This is an unpleasant world. Cannibalistic brigands ambush unwary travelers, identifiable by their shaking hands. Water is at a premium. Batteries are hard to find. The Book of Eli makes it clear that there's no currency, only barter.
Roaming the land is Eli (a subdued Denzel Washington), carrying a book with a cross on it. This book is greatly desired by Carnegie (a greasy Gary Oldman), who is also old enough to remember the power such a tome can have over the people. While Eli has been wandering for thirty years in pursuit of such a destination, Carnegie has been sending illiterate henchmen to retrieve every book he can find. The encounter between the two has all the fire and brimstone of a battle between heaven and hell.

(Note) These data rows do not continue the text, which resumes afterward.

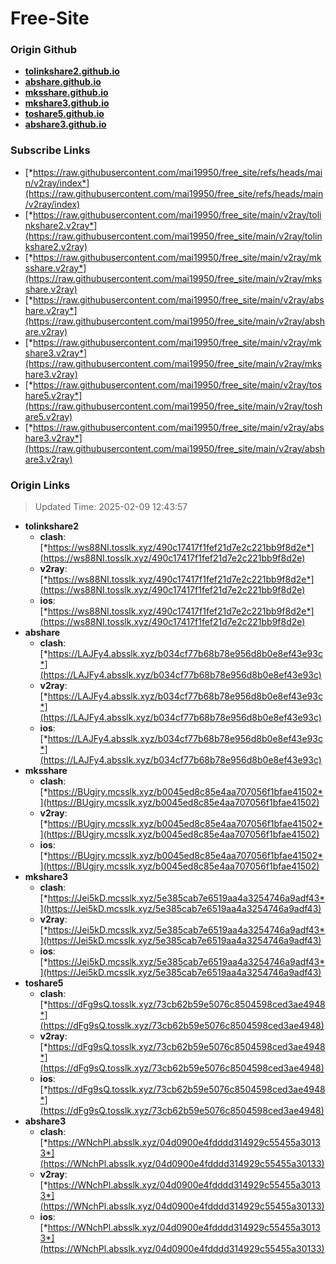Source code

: # Free-Site

### Origin Github

- [**tolinkshare2.github.io**](https://github.com/tolinkshare2/tolinkshare2.github.io)
- [**abshare.github.io**](https://github.com/abshare/abshare.github.io)
- [**mksshare.github.io**](https://github.com/mksshare/mksshare.github.io)
- [**mkshare3.github.io**](https://github.com/mkshare3/mkshare3.github.io)
- [**toshare5.github.io**](https://github.com/toshare5/toshare5.github.io)
- [**abshare3.github.io**](https://github.com/abshare3/abshare3.github.io)

### Subscribe Links

- [*https://raw.githubusercontent.com/mai19950/free_site/refs/heads/main/v2ray/index*](https://raw.githubusercontent.com/mai19950/free_site/refs/heads/main/v2ray/index)
- [*https://raw.githubusercontent.com/mai19950/free_site/main/v2ray/tolinkshare2.v2ray*](https://raw.githubusercontent.com/mai19950/free_site/main/v2ray/tolinkshare2.v2ray)
- [*https://raw.githubusercontent.com/mai19950/free_site/main/v2ray/mksshare.v2ray*](https://raw.githubusercontent.com/mai19950/free_site/main/v2ray/mksshare.v2ray)
- [*https://raw.githubusercontent.com/mai19950/free_site/main/v2ray/abshare.v2ray*](https://raw.githubusercontent.com/mai19950/free_site/main/v2ray/abshare.v2ray)
- [*https://raw.githubusercontent.com/mai19950/free_site/main/v2ray/mkshare3.v2ray*](https://raw.githubusercontent.com/mai19950/free_site/main/v2ray/mkshare3.v2ray)
- [*https://raw.githubusercontent.com/mai19950/free_site/main/v2ray/toshare5.v2ray*](https://raw.githubusercontent.com/mai19950/free_site/main/v2ray/toshare5.v2ray)
- [*https://raw.githubusercontent.com/mai19950/free_site/main/v2ray/abshare3.v2ray*](https://raw.githubusercontent.com/mai19950/free_site/main/v2ray/abshare3.v2ray)

### Origin Links

> Updated Time: 2025-02-09 12:43:57

- **tolinkshare2**
  - **clash**: [*https://ws88NI.tosslk.xyz/490c17417f1fef21d7e2c221bb9f8d2e*](https://ws88NI.tosslk.xyz/490c17417f1fef21d7e2c221bb9f8d2e)
  - **v2ray**: [*https://ws88NI.tosslk.xyz/490c17417f1fef21d7e2c221bb9f8d2e*](https://ws88NI.tosslk.xyz/490c17417f1fef21d7e2c221bb9f8d2e)
  - **ios**: [*https://ws88NI.tosslk.xyz/490c17417f1fef21d7e2c221bb9f8d2e*](https://ws88NI.tosslk.xyz/490c17417f1fef21d7e2c221bb9f8d2e)
- **abshare**
  - **clash**: [*https://LAJFy4.absslk.xyz/b034cf77b68b78e956d8b0e8ef43e93c*](https://LAJFy4.absslk.xyz/b034cf77b68b78e956d8b0e8ef43e93c)
  - **v2ray**: [*https://LAJFy4.absslk.xyz/b034cf77b68b78e956d8b0e8ef43e93c*](https://LAJFy4.absslk.xyz/b034cf77b68b78e956d8b0e8ef43e93c)
  - **ios**: [*https://LAJFy4.absslk.xyz/b034cf77b68b78e956d8b0e8ef43e93c*](https://LAJFy4.absslk.xyz/b034cf77b68b78e956d8b0e8ef43e93c)
- **mksshare**
  - **clash**: [*https://BUgjry.mcsslk.xyz/b0045ed8c85e4aa707056f1bfae41502*](https://BUgjry.mcsslk.xyz/b0045ed8c85e4aa707056f1bfae41502)
  - **v2ray**: [*https://BUgjry.mcsslk.xyz/b0045ed8c85e4aa707056f1bfae41502*](https://BUgjry.mcsslk.xyz/b0045ed8c85e4aa707056f1bfae41502)
  - **ios**: [*https://BUgjry.mcsslk.xyz/b0045ed8c85e4aa707056f1bfae41502*](https://BUgjry.mcsslk.xyz/b0045ed8c85e4aa707056f1bfae41502)
- **mkshare3**
  - **clash**: [*https://Jei5kD.mcsslk.xyz/5e385cab7e6519aa4a3254746a9adf43*](https://Jei5kD.mcsslk.xyz/5e385cab7e6519aa4a3254746a9adf43)
  - **v2ray**: [*https://Jei5kD.mcsslk.xyz/5e385cab7e6519aa4a3254746a9adf43*](https://Jei5kD.mcsslk.xyz/5e385cab7e6519aa4a3254746a9adf43)
  - **ios**: [*https://Jei5kD.mcsslk.xyz/5e385cab7e6519aa4a3254746a9adf43*](https://Jei5kD.mcsslk.xyz/5e385cab7e6519aa4a3254746a9adf43)
- **toshare5**
  - **clash**: [*https://dFg9sQ.tosslk.xyz/73cb62b59e5076c8504598ced3ae4948*](https://dFg9sQ.tosslk.xyz/73cb62b59e5076c8504598ced3ae4948)
  - **v2ray**: [*https://dFg9sQ.tosslk.xyz/73cb62b59e5076c8504598ced3ae4948*](https://dFg9sQ.tosslk.xyz/73cb62b59e5076c8504598ced3ae4948)
  - **ios**: [*https://dFg9sQ.tosslk.xyz/73cb62b59e5076c8504598ced3ae4948*](https://dFg9sQ.tosslk.xyz/73cb62b59e5076c8504598ced3ae4948)
- **abshare3**
  - **clash**: [*https://WNchPl.absslk.xyz/04d0900e4fdddd314929c55455a30133*](https://WNchPl.absslk.xyz/04d0900e4fdddd314929c55455a30133)
  - **v2ray**: [*https://WNchPl.absslk.xyz/04d0900e4fdddd314929c55455a30133*](https://WNchPl.absslk.xyz/04d0900e4fdddd314929c55455a30133)
  - **ios**: [*https://WNchPl.absslk.xyz/04d0900e4fdddd314929c55455a30133*](https://WNchPl.absslk.xyz/04d0900e4fdddd314929c55455a30133)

Thrown into the mix is Solara (played beautifully by Mila Kunis, who finally sheds her trademark accent), a young, attractive girl who has grown up under Carnegie's protection but, as she flowers into womanhood, is about to become a bargaining chip, a piece of meat, and a lure. When there's no one left to protect her, she becomes a wanderer in Eli's footsteps.
From a religious point of view, it's educational to understand who Eli was in the Bible.
This movie however didn't tell the story enough for me. I thought there were some gaps that didn't fill me in on everything.
Other than that it was an alright movie.